(AVAILABLE DATA Opens)
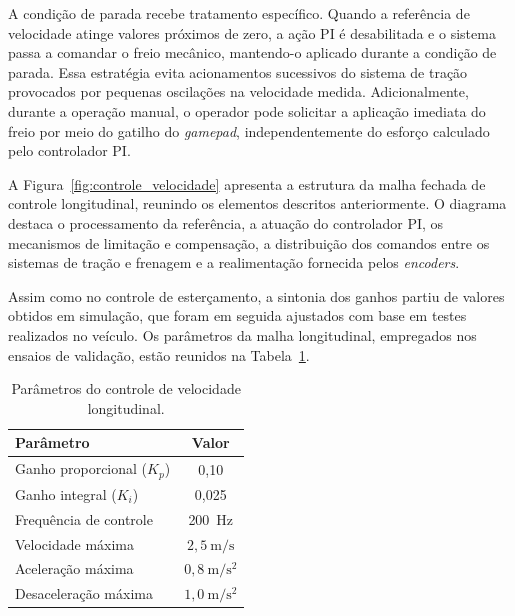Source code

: A condição de parada recebe tratamento específico. Quando a referência de velocidade atinge valores próximos de zero, a ação PI é desabilitada e o sistema passa a comandar o freio mecânico, mantendo-o aplicado durante a condição de parada. Essa estratégia evita acionamentos sucessivos do sistema de tração provocados por pequenas oscilações na velocidade medida. Adicionalmente, durante a operação manual, o operador pode solicitar a aplicação imediata do freio por meio do gatilho do \textit{gamepad}, independentemente do esforço calculado pelo controlador PI.

A Figura~\ref{fig:controle_velocidade} apresenta a estrutura da malha fechada de controle longitudinal, reunindo os elementos descritos anteriormente. O diagrama destaca o processamento da referência, a atuação do controlador PI, os mecanismos de limitação e compensação, a distribuição dos comandos entre os sistemas de tração e frenagem e a realimentação fornecida pelos \textit{encoders}.


Assim como no controle de esterçamento, a sintonia dos ganhos partiu de valores obtidos em simulação, que foram em seguida ajustados com base em testes realizados no veículo. Os parâmetros da malha longitudinal, empregados nos ensaios de validação, estão reunidos na Tabela~\ref{tab:parametros_controle_velocidade}.

\begin{table}[htb]
    \centering
    \caption{Parâmetros do controle de velocidade longitudinal.}
    \label{tab:parametros_controle_velocidade}
    \begin{tabular}{lc}
        \hline
        \textbf{Parâmetro} & \textbf{Valor} \\
        \hline
        Ganho proporcional ($K_p$) & 0,10 \\
        Ganho integral ($K_i$) & 0,025 \\
        Frequência de controle & 200~Hz \\
        Velocidade máxima & $2{,}5~\mathrm{m/s}$ \\
        Aceleração máxima & $0{,}8~\mathrm{m/s^2}$ \\
        Desaceleração máxima & $1{,}0~\mathrm{m/s^2}$ \\
        \hline
    \end{tabular}
\end{table}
(AVAILABLE DATA Closes)
• **PROBLEM REQUIREMENTS**:
Every line above should be reproduced exactly, please, with no pictures included.

• **TASK RESPONSE**:
Source code

: A condição de parada recebe tratamento específico. Quando a referência de velocidade atinge valores próximos de zero, a ação PI é desabilitada e o sistema passa a comandar o freio mecânico, mantendo-o aplicado durante a condição de parada. Essa estratégia evita acionamentos sucessivos do sistema de tração provocados por pequenas oscilações na velocidade medida. Adicionalmente, durante a operação manual, o operador pode solicitar a aplicação imediata do freio por meio do gatilho do \textit{gamepad}, independentemente do esforço calculado pelo controlador PI.

A Figura~\ref{fig:controle_velocidade} apresenta a estrutura da malha fechada de controle longitudinal, reunindo os elementos descritos anteriormente. O diagrama destaca o processamento da referência, a atuação do controlador PI, os mecanismos de limitação e compensação, a distribuição dos comandos entre os sistemas de tração e frenagem e a realimentação fornecida pelos \textit{encoders}.


Assim como no controle de esterçamento, a sintonia dos ganhos partiu de valores obtidos em simulação, que foram em seguida ajustados com base em testes realizados no veículo. Os parâmetros da malha longitudinal, empregados nos ensaios de validação, estão reunidos na Tabela~\ref{tab:parametros_controle_velocidade}.

\begin{table}[htb]
    \centering
    \caption{Parâmetros do controle de velocidade longitudinal.}
    \label{tab:parametros_controle_velocidade}
    \begin{tabular}{lc}
        \hline
        \textbf{Parâmetro} & \textbf{Valor} \\
        \hline
        Ganho proporcional ($K_p$) & 0,10 \\
        Ganho integral ($K_i$) & 0,025 \\
        Frequência de controle & 200~Hz \\
        Velocidade máxima & $2{,}5~\mathrm{m/s}$ \\
        Aceleração máxima & $0{,}8~\mathrm{m/s^2}$ \\
        Desaceleração máxima & $1{,}0~\mathrm{m/s^2}$ \\
        \hline
    \end{tabular}
\end{table}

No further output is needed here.